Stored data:
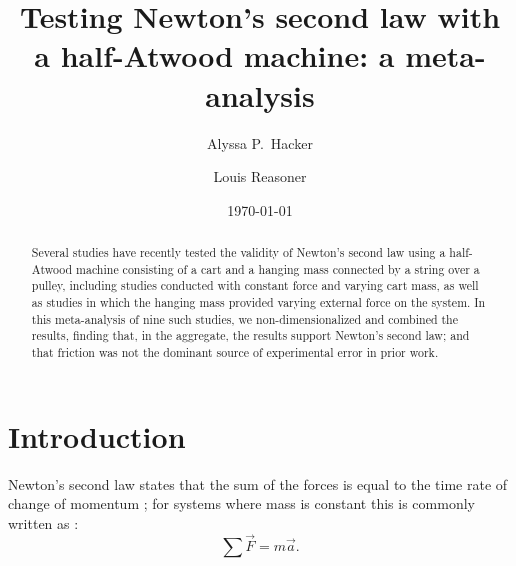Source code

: \documentclass[reprint,amsmath,amssymb,aps,twoside]{revtex4-2}
\begin{document}
\setcounter{page}{33}
\title{Testing Newton's second law with a half-Atwood machine: a meta-analysis}

\author{Alyssa P.~Hacker}
\author{Louis Reasoner}
\date{\today}

\begin{abstract}
Several studies have recently tested the validity of Newton's second law using a half-Atwood machine consisting of a cart and a hanging mass connected by a string over a pulley, including studies conducted with constant force and varying cart mass, as well as studies in which the hanging mass provided varying external force on the system. In this meta-analysis of nine such studies, we non-dimensionalized and combined the results, finding that, in the aggregate, the results support Newton's second law; and that friction was not the dominant source of experimental error in prior work. 
\end{abstract}


\maketitle\thispagestyle{mytitlepage}





\section{Introduction}
Newton's second law states that the sum of the forces is equal to the time rate of change of momentum \cite{newton1687principia}; for systems where mass is constant this is commonly written as \cite{tipler, barrons}:
\begin{equation}
\sum\vec{F} = m\vec{a}.
\label{eq:n2l}
\end{equation}
\end{document}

Action item:
Which lines in the data hold the string "that"? Copy each of them.

Task output:
Several studies have recently tested the validity of Newton's second law using a half-Atwood machine consisting of a cart and a hanging mass connected by a string over a pulley, including studies conducted with constant force and varying cart mass, as well as studies in which the hanging mass provided varying external force on the system. In this meta-analysis of nine such studies, we non-dimensionalized and combined the results, finding that, in the aggregate, the results support Newton's second law; and that friction was not the dominant source of experimental error in prior work. 
Newton's second law states that the sum of the forces is equal to the time rate of change of momentum \cite{newton1687principia}; for systems where mass is constant this is commonly written as \cite{tipler, barrons}:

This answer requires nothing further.